▶ What this task involves
Lines with the string "distribution" must each be copied from the listing.

▶ Records provided
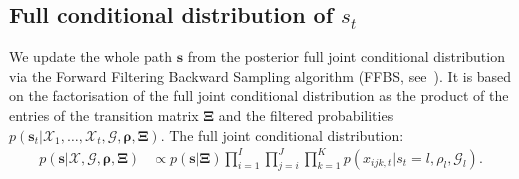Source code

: \documentclass[12pt,a4paper]{article}
\theoremstyle{custom}
\begin{document}
\subsection{Full conditional distribution of $s_t$}\label{sec:posterior_s_t}
We update the whole path $\mathbf{s}$ from the posterior full joint conditional distribution via the Forward Filtering Backward Sampling algorithm (FFBS, see~\cite{Fruhwirth06FiniteMixtures_MarkovSwitch_book}). It is based on the factorisation of the full joint conditional distribution as the product of the entries of the transition matrix $\boldsymbol{\Xi}$ and the filtered probabilities $p(\mathbf{s}_t | \mathcal{X}_{1},\ldots,\mathcal{X}_t,\mathcal{G},\boldsymbol{\rho},\boldsymbol{\Xi})$. The full joint conditional distribution:
\begin{align*}
p(\mathbf{s} | \boldsymbol{\mathcal{X}},\mathcal{G},\boldsymbol{\rho},\boldsymbol{\Xi}) & \propto p(\mathbf{s}|\boldsymbol{\Xi}) \prod_{i=1}^I \prod_{j=i}^J \prod_{k=1}^K  p(x_{ijk,t} | s_t=l, \rho_l, \mathcal{G}_l).
\end{align*}
\end{document}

▶ Solution for this exercise
\subsection{Full conditional distribution of $s_t$}\label{sec:posterior_s_t}
We update the whole path $\mathbf{s}$ from the posterior full joint conditional distribution via the Forward Filtering Backward Sampling algorithm (FFBS, see~\cite{Fruhwirth06FiniteMixtures_MarkovSwitch_book}). It is based on the factorisation of the full joint conditional distribution as the product of the entries of the transition matrix $\boldsymbol{\Xi}$ and the filtered probabilities $p(\mathbf{s}_t | \mathcal{X}_{1},\ldots,\mathcal{X}_t,\mathcal{G},\boldsymbol{\rho},\boldsymbol{\Xi})$. The full joint conditional distribution:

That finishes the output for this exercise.